Source texts of formatted documents
*-*-*

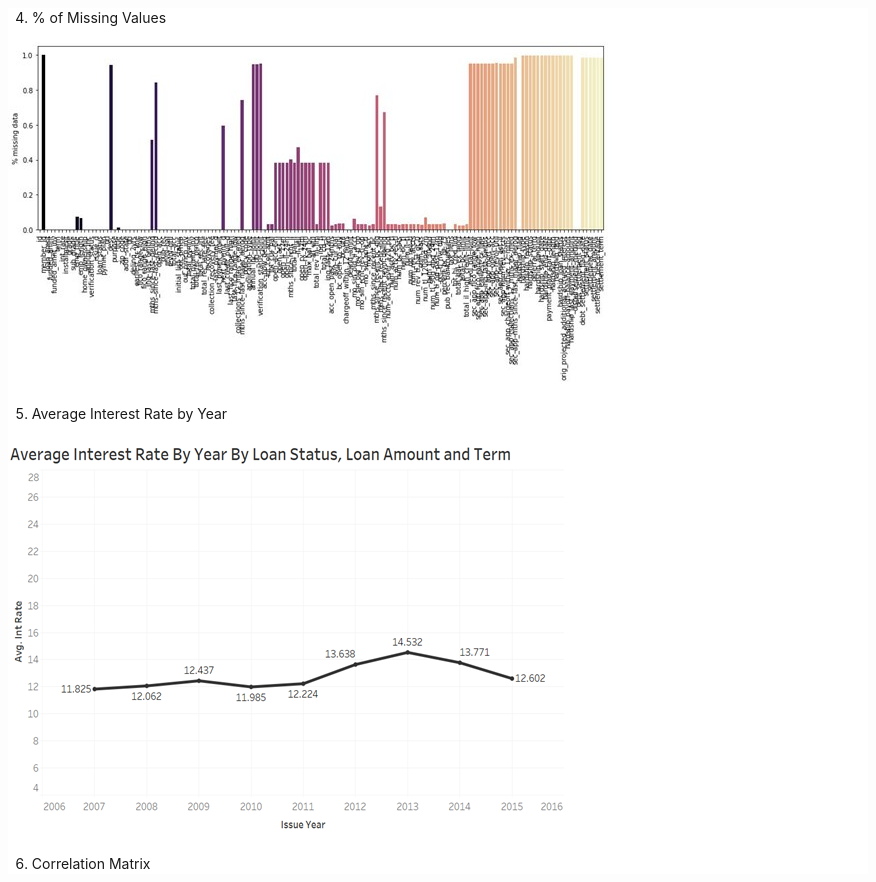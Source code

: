 4.	% of  Missing Values

 ![image](/image/image10.jpg)

5.	Average Interest Rate by Year

 ![image](/image/image12.png)

6.	Correlation Matrix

*-*-*

- Exercise -
All entries above are to be restated exactly, with every image omitted.

- Response area -
Source code

: 4.	% of  Missing Values

 ![image](/image/image10.jpg)

5.	Average Interest Rate by Year

 ![image](/image/image12.png)

6.	Correlation Matrix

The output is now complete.